## EXERCISE
From top to bottom, each entry below must be reproduced exactly.

## ENTRIES SUPPLIED

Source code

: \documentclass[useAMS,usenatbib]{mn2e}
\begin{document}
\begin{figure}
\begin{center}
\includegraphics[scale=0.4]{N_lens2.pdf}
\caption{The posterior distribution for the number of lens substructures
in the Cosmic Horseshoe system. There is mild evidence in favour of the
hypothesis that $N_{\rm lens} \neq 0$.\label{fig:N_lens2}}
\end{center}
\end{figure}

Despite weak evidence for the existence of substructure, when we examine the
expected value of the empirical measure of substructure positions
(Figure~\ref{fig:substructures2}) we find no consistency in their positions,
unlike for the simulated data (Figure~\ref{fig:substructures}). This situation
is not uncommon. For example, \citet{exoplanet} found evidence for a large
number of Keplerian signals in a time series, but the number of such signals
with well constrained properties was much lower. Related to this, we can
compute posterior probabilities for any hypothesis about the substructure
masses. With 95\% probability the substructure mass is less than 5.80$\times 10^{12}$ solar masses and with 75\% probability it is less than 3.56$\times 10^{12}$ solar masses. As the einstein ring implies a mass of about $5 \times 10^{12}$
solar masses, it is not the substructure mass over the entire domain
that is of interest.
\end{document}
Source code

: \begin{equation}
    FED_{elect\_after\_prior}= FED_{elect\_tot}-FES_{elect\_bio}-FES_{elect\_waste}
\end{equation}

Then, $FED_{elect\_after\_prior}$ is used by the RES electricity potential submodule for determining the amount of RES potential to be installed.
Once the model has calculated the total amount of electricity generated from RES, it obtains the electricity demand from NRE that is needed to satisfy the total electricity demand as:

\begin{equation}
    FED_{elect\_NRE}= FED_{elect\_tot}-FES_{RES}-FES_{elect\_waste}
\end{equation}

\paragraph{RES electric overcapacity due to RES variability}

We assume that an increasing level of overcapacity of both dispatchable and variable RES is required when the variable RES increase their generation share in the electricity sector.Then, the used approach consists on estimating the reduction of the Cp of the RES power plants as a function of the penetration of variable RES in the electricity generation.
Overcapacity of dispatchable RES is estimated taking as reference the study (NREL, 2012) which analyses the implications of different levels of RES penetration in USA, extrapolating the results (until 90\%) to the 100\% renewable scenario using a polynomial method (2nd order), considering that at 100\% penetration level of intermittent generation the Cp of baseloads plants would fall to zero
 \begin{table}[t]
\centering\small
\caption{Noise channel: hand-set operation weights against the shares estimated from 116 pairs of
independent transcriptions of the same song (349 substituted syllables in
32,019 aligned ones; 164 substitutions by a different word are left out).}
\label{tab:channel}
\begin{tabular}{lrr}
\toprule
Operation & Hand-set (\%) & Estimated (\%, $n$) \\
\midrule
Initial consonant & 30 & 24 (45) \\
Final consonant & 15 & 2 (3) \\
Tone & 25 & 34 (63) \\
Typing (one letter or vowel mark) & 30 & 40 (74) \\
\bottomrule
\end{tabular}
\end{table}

## ANSWER SPACE
Source code

: \documentclass[useAMS,usenatbib]{mn2e}
\begin{document}
\begin{figure}
\begin{center}
\includegraphics[scale=0.4]{N_lens2.pdf}
\caption{The posterior distribution for the number of lens substructures
in the Cosmic Horseshoe system. There is mild evidence in favour of the
hypothesis that $N_{\rm lens} \neq 0$.\label{fig:N_lens2}}
\end{center}
\end{figure}

Despite weak evidence for the existence of substructure, when we examine the
expected value of the empirical measure of substructure positions
(Figure~\ref{fig:substructures2}) we find no consistency in their positions,
unlike for the simulated data (Figure~\ref{fig:substructures}). This situation
is not uncommon. For example, \citet{exoplanet} found evidence for a large
number of Keplerian signals in a time series, but the number of such signals
with well constrained properties was much lower. Related to this, we can
compute posterior probabilities for any hypothesis about the substructure
masses. With 95\% probability the substructure mass is less than 5.80$\times 10^{12}$ solar masses and with 75\% probability it is less than 3.56$\times 10^{12}$ solar masses. As the einstein ring implies a mass of about $5 \times 10^{12}$
solar masses, it is not the substructure mass over the entire domain
that is of interest.
\end{document}
Source code

: \begin{equation}
    FED_{elect\_after\_prior}= FED_{elect\_tot}-FES_{elect\_bio}-FES_{elect\_waste}
\end{equation}

Then, $FED_{elect\_after\_prior}$ is used by the RES electricity potential submodule for determining the amount of RES potential to be installed.
Once the model has calculated the total amount of electricity generated from RES, it obtains the electricity demand from NRE that is needed to satisfy the total electricity demand as:

\begin{equation}
    FED_{elect\_NRE}= FED_{elect\_tot}-FES_{RES}-FES_{elect\_waste}
\end{equation}

\paragraph{RES electric overcapacity due to RES variability}

We assume that an increasing level of overcapacity of both dispatchable and variable RES is required when the variable RES increase their generation share in the electricity sector.Then, the used approach consists on estimating the reduction of the Cp of the RES power plants as a function of the penetration of variable RES in the electricity generation.
Overcapacity of dispatchable RES is estimated taking as reference the study (NREL, 2012) which analyses the implications of different levels of RES penetration in USA, extrapolating the results (until 90\%) to the 100\% renewable scenario using a polynomial method (2nd order), considering that at 100\% penetration level of intermittent generation the Cp of baseloads plants would fall to zero
 \begin{table}[t]
\centering\small
\caption{Noise channel: hand-set operation weights against the shares estimated from 116 pairs of
independent transcriptions of the same song (349 substituted syllables in
32,019 aligned ones; 164 substitutions by a different word are left out).}
\label{tab:channel}
\begin{tabular}{lrr}
\toprule
Operation & Hand-set (\%) & Estimated (\%, $n$) \\
\midrule
Initial consonant & 30 & 24 (45) \\
Final consonant & 15 & 2 (3) \\
Tone & 25 & 34 (63) \\
Typing (one letter or vowel mark) & 30 & 40 (74) \\
\bottomrule
\end{tabular}
\end{table}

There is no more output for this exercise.